"Gaillac. Deux alcooliques anonymes évoquent leur combat"

Publié le par kreizker

in "La Dépêche" (France), 24 Juin 2024

Marc et Patricia, comme d’autres ont surmonté leur addiction et militent aujourd’hui pour aider les autres à s’en sortir. Mais ils restent prudents: la menace est toujours présente

Marc et Patricia, comme d’autres ont surmonté leur addiction et militent aujourd’hui pour aider les autres à s’en sortir. Mais ils restent prudents: la menace est toujours présente

Appelons-les Marc et Patricia : ils vivent en couple et se sont connus à l’antenne gaillacoise des Alcooliques Anonymes où il a été adhérent depuis le début, en 2008, et où elle est venue un peu plus tard. Ils racontent.

Marc a arrêté de boire depuis 22 ans, Patricia depuis 18 ans. Si leur terminus est commun, leur trajectoire est différente. Patricia a commencé de boire seule. Quelques vins cuits, et puis en trois mois, elle s’est portée vers des alcools plus forts. "Seule, car en société, je ne buvais pas. J’ai essayé d’arrêter pendant six ans, sans résultat. Après une cure, j’avais bien arrêté un an, je me croyais guérie". Marc a commencé à l’âge de 14 ans, avec un coma de 24 heures et une semaine d’hôpital. "Le goût ne m’a jamais transcendé. L’alcool me permettait de disparaître". Il se vivait comme le vilain petit canard de la fratrie, de l’école. "Je me sentais à ma place nulle part. Un mal de vivre m’accompagnait en permanence" . Il a pourtant eu une compagne et une fille, mais passait d’un boulot à l’autre, d’un accident de voiture à l’autre. À l’occasion de sa énième cure où sa sœur l’avait conduit, il a eu contact avec les Alcooliques Anonymes. "J’avais 28 ans. J’y suis allé pendant cinq ans sans pouvoir décrocher. Jusqu’à 33 ans, j’ai bu sans penser que j’étais alcoolique". Aujourd’hui, il est convaincu que l’alcoolisme est une maladie incurable, progressive et mortelle. Vous avez dit incurable ? "Oui, je serai alcoolique jusqu’à ma mort, même si je ne bois plus depuis longtemps. Il suffirait que je prenne un verre et je repiquerai. Mais je le sais". Toutes les semaines, le mercredi à 19 heures, dans une petite maison près du square Joffre, les 14 "amis" (ils s’appellent ainsi) se retrouvent pendant 1 h 30. D’abord pour une prise de parole individuelle, sous le contrôle d’un modérateur, puis sur un thème défini par les cinq membres du comité d’organisation : la confiance, l’espérance, la reconnaissance, mentir c’est reboire, etc. Une fois par mois, la séance est ouverte au public : il y vient des proches, des médecins, des étudiants en sociologie…
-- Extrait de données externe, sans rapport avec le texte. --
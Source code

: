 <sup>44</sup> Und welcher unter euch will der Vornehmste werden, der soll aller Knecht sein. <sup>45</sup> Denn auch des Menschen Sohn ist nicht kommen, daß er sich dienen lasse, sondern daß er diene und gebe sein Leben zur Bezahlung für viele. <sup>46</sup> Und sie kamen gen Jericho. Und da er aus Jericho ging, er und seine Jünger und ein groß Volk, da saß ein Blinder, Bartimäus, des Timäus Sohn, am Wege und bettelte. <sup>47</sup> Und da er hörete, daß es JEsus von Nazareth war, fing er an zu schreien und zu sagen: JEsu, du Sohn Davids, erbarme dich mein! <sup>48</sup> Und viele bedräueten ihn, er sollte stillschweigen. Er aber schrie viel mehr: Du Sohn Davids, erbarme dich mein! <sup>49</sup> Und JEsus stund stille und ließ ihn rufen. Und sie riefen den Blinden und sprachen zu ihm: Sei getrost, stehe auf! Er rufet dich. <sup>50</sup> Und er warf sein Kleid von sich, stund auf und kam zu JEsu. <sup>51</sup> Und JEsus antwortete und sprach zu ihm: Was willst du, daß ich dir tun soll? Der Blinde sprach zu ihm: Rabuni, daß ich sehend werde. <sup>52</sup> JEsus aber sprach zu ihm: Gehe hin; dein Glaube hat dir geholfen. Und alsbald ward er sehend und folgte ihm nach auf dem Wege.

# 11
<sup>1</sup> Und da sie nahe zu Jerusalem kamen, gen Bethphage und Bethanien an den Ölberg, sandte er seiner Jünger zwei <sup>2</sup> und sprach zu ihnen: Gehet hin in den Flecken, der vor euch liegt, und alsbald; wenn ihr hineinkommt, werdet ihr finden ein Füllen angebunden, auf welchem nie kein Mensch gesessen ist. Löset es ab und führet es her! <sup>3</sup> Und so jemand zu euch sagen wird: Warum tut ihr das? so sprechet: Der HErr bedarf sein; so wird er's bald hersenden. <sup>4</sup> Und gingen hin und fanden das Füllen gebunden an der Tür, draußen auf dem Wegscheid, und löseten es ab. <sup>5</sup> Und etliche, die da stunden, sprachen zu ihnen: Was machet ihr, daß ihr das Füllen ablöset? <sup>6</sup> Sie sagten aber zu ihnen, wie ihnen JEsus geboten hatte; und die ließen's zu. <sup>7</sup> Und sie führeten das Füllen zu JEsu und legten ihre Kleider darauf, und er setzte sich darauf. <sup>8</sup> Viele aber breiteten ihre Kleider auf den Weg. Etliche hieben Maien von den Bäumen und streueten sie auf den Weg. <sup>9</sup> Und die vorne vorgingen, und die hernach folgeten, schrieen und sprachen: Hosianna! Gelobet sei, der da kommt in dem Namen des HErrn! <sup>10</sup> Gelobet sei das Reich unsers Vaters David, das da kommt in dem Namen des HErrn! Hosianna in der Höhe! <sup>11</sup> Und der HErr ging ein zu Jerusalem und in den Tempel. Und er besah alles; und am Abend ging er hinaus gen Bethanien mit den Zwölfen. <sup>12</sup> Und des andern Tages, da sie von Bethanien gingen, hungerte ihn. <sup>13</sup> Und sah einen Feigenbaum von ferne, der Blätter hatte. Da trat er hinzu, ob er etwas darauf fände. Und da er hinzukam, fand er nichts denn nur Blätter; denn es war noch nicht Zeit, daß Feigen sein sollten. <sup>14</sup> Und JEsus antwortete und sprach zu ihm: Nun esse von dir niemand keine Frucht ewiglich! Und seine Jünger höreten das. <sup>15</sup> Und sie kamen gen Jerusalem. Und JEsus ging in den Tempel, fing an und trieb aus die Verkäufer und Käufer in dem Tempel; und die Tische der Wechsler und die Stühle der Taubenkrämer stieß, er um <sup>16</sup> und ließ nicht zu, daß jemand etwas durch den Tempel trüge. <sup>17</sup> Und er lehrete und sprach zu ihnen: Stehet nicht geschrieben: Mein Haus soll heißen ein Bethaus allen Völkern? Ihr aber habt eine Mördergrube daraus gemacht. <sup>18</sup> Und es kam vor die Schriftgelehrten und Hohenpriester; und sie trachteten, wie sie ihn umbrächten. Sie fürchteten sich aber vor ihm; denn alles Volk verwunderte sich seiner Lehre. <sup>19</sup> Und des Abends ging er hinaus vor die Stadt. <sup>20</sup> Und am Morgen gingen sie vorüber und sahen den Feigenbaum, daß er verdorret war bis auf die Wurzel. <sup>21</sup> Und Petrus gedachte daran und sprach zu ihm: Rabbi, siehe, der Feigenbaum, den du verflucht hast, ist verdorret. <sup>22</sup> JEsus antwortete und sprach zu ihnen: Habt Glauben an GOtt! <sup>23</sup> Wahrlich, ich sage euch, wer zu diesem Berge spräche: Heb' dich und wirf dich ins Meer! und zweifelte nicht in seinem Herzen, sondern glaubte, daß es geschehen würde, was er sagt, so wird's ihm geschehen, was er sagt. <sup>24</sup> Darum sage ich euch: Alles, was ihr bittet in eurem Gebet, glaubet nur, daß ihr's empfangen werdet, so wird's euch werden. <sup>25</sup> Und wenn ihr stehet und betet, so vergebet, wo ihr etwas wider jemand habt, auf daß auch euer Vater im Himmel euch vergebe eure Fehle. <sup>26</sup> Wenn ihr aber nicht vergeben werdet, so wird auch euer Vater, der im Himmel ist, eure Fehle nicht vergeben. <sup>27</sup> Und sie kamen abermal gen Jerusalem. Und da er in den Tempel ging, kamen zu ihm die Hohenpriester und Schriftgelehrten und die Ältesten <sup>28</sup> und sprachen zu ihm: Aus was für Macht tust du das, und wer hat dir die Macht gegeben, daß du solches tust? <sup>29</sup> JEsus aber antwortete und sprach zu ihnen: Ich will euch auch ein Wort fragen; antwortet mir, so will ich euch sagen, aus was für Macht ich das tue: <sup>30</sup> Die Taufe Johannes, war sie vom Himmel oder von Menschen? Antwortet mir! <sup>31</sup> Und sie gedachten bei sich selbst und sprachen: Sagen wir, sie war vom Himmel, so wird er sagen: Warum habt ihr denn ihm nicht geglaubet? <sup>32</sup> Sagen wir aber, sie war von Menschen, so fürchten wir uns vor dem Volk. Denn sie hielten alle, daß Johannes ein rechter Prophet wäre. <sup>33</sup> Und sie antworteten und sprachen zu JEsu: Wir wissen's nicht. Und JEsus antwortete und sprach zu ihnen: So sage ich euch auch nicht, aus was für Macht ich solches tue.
Marc et Patricia ont franchi les "douze étapes de leur rétablissement". La première d’avouer leur impuissance devant l’alcool. "C’est lui le plus fort". La deuxième, faire le bilan de ce qu’ils sont et réparer les torts qu’ils ont causés. Il ne faut pas leur parler de bière sans alcool, car qui dit "bière" les rapprocherait de l’ennemi. Marc résume. "Ce qui pourrait me mettre en danger, c’est d’oublier que je suis alcoolique". Avec quels autres en partenariat parfois avec l’antenne de Castres, il se rend à la clinique Saint-Salvadou d’Albi ou à la prison de Seysses pour parler avec des personnes concernées. "Je leur rappelle la condition première pour faire partie des Alcooliques Anonymes : c’est le désir d’arrêter de boire. Même si moi, j’ai rejoint le groupe surtout pour arrêter de souffrir. L’alcool, c’était le symptôme, ma maladie, c’était la peur". Il s’est fixé un itinéraire : qui je suis, qui je voudrais être, et comment y arriver. Marc et Patricia ont dû "réapprendre la vie", mais ils restent sur leurs gardes : l’alcool, lui, ne désarme jamais.